Allow us to give a special thanks to Kevin Howell for sharing his announcement with our chapter. Tom, myself and a number of other Rocky River members have been fortunate to fish the private DRO waters behind the fly shop a number of times. Kevin has leased three miles of the Davidson River and manages this section as catch-and-release fly fishing only. An angler can book a half-day or full-day guided or a full day unguided. Kevin only allows eight rods at one time on the entire three miles so there is an assurance of a good fly fishing experience. The bookings fill up quickly particularily for the weekends. You make a call to the fly shop and purchase your booking in advance. You can purchase a pass for later use, then book in advance when you are ready to use the pass as well. The experience of fly fishing the DRO waters is well worth the purchase. There are a number of twenty-plus inch rainbows and browns. I have typically caught at least a fourteen or sixteen inch trout every time. My last experience was in high, yet clear water due to all the rain we have had. Yet, I still caught a 20-inch, two 16-inch and a 14-inch trout between several showers and one downpour. The 20-inch rianbow jumped six times. What a day!
I would highly recommend that you book at least a guided half-day with DRO and experience first hand what Kevin offers to his customers. I also recommend you use the Howell’s Trip Saver if you are nymphing that day.
- Alen Baker
Fly of the Month 08.13 Howell's Trip Saver
Hook: Tiemco 5262 or equivalent, Size: 10, 12, 14, 16
Thread: Uni 8/0 Black or equivalent
Abdomen: SLF Whitlock Red Fox Squirrel
Rib: Pearl Tinsel
Hackle: Hungarian Partridge w/ pearl krystal flash
Thorax: Ice Dub UV Black
Bead Head: Black Tungsten
Legs: Small brown rubber
1) Debarb and add bead head, mount hook and attach thread in front of the bead. Let the bobbin hang.

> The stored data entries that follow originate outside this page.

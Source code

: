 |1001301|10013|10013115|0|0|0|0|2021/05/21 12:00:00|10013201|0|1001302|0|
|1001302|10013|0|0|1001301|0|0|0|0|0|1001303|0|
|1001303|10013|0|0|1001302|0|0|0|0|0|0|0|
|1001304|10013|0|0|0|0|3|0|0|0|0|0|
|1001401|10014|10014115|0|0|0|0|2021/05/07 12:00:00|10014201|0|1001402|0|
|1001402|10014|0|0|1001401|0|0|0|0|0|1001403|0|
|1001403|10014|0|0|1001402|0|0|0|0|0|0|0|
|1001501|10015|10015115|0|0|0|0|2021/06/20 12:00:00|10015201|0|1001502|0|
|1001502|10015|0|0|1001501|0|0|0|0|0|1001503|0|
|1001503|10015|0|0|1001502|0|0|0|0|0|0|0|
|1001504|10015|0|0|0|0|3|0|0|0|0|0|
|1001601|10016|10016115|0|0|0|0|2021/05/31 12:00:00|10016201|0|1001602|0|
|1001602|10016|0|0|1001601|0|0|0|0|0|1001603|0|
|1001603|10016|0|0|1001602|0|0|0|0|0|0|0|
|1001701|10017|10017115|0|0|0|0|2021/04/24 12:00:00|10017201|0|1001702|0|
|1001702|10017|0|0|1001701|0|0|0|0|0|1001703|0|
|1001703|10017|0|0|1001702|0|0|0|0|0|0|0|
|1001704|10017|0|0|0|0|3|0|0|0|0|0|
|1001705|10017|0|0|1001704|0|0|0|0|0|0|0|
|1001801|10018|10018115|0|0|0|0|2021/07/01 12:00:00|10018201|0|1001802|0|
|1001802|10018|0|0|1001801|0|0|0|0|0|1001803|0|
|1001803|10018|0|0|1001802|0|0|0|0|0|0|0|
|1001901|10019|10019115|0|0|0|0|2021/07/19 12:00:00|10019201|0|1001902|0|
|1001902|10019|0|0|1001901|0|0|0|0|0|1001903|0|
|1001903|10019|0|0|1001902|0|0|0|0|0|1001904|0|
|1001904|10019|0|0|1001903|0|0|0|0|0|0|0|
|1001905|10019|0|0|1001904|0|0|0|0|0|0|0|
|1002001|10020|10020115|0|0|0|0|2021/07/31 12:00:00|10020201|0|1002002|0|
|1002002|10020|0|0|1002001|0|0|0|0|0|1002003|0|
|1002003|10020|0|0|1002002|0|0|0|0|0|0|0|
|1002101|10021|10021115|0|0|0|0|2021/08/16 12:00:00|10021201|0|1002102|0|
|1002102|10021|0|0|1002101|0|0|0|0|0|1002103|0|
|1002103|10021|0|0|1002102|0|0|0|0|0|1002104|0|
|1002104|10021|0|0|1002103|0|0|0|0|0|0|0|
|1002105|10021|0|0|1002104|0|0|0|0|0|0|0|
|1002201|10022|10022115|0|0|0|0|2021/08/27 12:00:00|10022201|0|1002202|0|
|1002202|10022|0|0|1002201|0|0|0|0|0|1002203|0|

2) Cut the packaged rubber legs to about two and one half inches in length, pull away two pieces. Set one aside and find the half point of one. Position this one in front of the bead about two eyelengths back from the eye and make a single soft wrap for positioning. Then make and x wrap with two or three turns, again fairly soft to hold but not spring the legs out. With the legs where you want them. Holding on top of the hook shank, begin firmly wrapping the far leg forward to the eye. Repeat with the closer leg and whip finish. Cut the thread and advance the bead over the tied in rubber legs to the eye.
3) Tie in the thread behind the bead head and advance the thread to the hook bend to slightly behind the barb in touching wraps and repeat the leg tie in as you did at the eye.
4) Tie in a three inch piece of pearl tinsel and then dub the thread with the SLF red fox squirrel up to the thorax. The dub should be fairly “open” and not tight like you would dub a dry. It will sink better and have more sex appeal if it is “loose”. Advance the pearl tinsel in even wraps and tie off and clip away the waste tinsel.
5) Dub a very short section of thread with the black Ice dubbing (enough for two or three wraps). This will raise the bed and make tying in the hackle easier.
6) Select four or five strands of the krystal flash and tie in on the top of the hook, so that the flash is over the abdomen. Avoid letting them bunch or rotate too much. They should be slightly longer than the hook shank.
7) Select a Hungarian Partridge feather. After selecting, tie in by the tip and make one or two wraps. It should be pretty full.
8) Dub with Ice UV black and wrap to cover and complete the thorax.
9) Once the thread is cut, stroke some of the black fibers back toward the hook bend to blend the collar.